**Aim of the exercise**
When you find the word "time" in a line of the entries, please copy the whole line.

-----

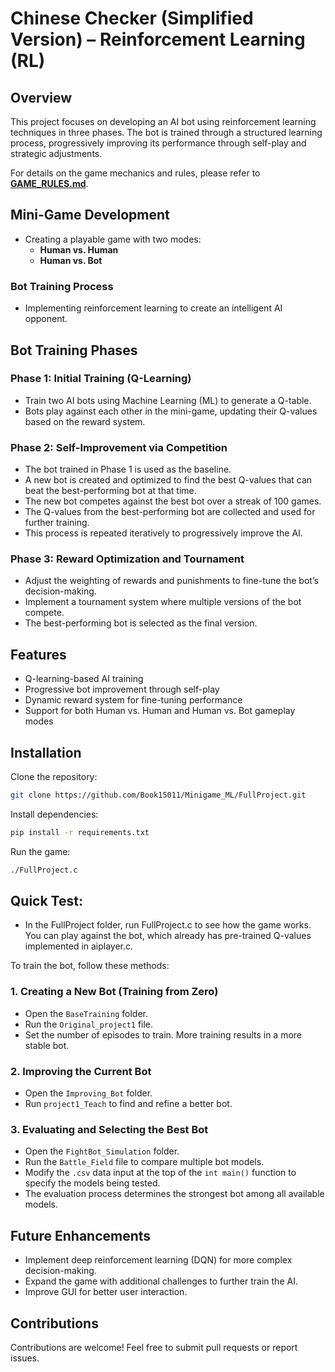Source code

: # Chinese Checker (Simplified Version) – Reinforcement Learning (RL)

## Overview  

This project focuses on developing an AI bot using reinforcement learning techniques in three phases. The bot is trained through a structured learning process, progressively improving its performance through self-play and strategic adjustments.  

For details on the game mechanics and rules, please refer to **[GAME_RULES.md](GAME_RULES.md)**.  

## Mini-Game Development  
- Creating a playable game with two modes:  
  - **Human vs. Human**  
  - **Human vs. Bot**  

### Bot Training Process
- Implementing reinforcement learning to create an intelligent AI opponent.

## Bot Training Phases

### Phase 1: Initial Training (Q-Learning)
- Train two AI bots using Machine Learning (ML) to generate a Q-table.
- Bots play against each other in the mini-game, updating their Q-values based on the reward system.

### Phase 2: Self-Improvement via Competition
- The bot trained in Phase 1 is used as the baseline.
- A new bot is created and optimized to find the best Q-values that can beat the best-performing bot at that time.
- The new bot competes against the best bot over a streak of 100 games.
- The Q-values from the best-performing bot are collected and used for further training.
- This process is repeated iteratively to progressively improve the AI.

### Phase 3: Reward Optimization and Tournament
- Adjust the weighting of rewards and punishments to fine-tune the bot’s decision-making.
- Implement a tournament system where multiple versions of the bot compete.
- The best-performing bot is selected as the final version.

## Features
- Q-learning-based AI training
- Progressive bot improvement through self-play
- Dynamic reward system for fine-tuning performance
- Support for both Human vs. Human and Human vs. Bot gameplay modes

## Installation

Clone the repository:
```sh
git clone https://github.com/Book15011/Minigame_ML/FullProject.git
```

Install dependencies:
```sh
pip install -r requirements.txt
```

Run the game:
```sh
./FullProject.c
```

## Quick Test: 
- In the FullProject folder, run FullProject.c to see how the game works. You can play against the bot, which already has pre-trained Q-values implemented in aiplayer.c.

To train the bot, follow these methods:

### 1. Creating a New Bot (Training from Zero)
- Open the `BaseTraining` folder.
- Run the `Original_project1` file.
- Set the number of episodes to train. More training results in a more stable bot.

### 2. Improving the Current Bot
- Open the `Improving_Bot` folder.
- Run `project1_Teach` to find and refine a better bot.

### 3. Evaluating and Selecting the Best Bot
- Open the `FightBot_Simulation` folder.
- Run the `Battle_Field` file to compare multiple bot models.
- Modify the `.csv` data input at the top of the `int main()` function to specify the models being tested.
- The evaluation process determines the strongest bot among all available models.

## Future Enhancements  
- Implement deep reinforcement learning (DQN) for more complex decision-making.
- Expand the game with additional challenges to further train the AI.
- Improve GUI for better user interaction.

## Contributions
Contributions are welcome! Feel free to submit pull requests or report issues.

-----

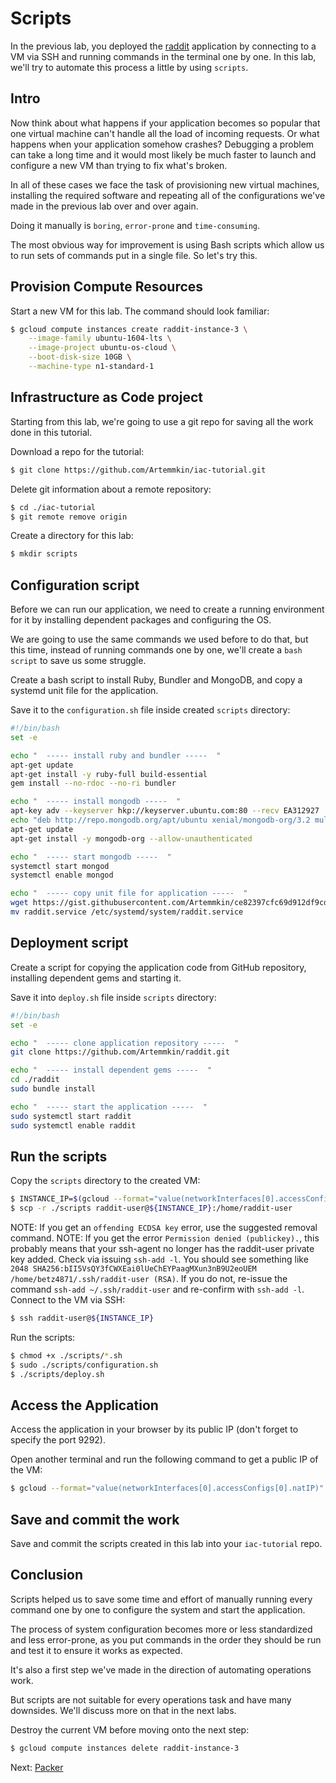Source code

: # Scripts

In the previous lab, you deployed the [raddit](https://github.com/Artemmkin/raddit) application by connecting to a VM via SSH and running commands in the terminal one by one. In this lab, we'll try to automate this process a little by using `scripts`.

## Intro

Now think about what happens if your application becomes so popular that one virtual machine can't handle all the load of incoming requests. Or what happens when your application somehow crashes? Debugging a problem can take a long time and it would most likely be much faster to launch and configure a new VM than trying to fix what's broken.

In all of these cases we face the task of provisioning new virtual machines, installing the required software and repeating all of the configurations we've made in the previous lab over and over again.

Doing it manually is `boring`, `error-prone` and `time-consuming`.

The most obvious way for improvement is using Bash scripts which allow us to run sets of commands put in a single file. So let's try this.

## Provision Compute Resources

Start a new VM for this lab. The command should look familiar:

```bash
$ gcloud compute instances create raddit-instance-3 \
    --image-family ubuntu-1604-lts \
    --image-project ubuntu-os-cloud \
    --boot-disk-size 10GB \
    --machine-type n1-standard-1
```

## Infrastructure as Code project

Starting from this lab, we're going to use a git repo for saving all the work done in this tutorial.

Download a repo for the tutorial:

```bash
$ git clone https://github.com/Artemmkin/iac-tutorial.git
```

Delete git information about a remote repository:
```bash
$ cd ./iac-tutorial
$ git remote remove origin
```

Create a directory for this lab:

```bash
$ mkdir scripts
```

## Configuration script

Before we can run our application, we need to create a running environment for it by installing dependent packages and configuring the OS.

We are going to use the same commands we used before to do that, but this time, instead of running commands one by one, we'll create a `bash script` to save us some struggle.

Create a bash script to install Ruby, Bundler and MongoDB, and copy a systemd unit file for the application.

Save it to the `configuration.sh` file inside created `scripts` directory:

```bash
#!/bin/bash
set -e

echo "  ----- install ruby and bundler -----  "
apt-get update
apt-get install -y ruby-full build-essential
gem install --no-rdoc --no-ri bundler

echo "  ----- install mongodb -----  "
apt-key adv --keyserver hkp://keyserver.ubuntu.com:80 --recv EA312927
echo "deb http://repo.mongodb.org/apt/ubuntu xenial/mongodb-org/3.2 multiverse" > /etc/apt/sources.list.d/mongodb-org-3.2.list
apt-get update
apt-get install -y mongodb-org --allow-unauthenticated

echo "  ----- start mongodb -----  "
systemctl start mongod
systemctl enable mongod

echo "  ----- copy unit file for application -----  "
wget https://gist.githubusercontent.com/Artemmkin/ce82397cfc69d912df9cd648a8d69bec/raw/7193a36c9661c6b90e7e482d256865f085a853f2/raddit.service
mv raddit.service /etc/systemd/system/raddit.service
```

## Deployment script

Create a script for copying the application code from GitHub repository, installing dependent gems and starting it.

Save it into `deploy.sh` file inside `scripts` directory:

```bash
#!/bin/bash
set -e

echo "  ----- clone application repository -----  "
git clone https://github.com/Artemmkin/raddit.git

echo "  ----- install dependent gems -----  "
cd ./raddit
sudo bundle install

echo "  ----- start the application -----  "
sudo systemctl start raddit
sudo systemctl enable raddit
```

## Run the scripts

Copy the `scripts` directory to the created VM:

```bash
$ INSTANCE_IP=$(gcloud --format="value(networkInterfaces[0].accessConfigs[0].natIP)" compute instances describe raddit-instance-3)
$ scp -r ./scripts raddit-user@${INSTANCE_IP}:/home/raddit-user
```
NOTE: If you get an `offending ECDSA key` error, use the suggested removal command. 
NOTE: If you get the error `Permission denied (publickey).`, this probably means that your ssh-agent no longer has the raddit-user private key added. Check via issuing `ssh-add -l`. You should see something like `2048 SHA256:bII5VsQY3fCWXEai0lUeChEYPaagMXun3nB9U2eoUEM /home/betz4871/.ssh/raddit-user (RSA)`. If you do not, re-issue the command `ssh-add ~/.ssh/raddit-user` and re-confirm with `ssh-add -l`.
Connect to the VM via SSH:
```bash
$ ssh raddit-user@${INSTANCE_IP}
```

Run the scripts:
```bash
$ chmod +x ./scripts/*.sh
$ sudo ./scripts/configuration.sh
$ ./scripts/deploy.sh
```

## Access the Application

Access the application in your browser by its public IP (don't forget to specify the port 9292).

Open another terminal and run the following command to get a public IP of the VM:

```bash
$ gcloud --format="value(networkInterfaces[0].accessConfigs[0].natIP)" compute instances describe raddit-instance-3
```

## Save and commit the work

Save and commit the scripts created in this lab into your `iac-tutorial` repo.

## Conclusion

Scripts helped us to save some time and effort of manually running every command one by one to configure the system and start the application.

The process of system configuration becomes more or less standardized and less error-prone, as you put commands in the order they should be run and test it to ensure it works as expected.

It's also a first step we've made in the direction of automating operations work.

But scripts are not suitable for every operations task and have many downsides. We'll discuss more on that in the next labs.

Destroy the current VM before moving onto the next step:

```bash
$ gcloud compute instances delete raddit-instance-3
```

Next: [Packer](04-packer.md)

-----

**Solution to the exercise**
- A new bot is created and optimized to find the best Q-values that can beat the best-performing bot at that time.
Now think about what happens if your application becomes so popular that one virtual machine can't handle all the load of incoming requests. Or what happens when your application somehow crashes? Debugging a problem can take a long time and it would most likely be much faster to launch and configure a new VM than trying to fix what's broken.
Doing it manually is `boring`, `error-prone` and `time-consuming`.
We are going to use the same commands we used before to do that, but this time, instead of running commands one by one, we'll create a `bash script` to save us some struggle.
Scripts helped us to save some time and effort of manually running every command one by one to configure the system and start the application.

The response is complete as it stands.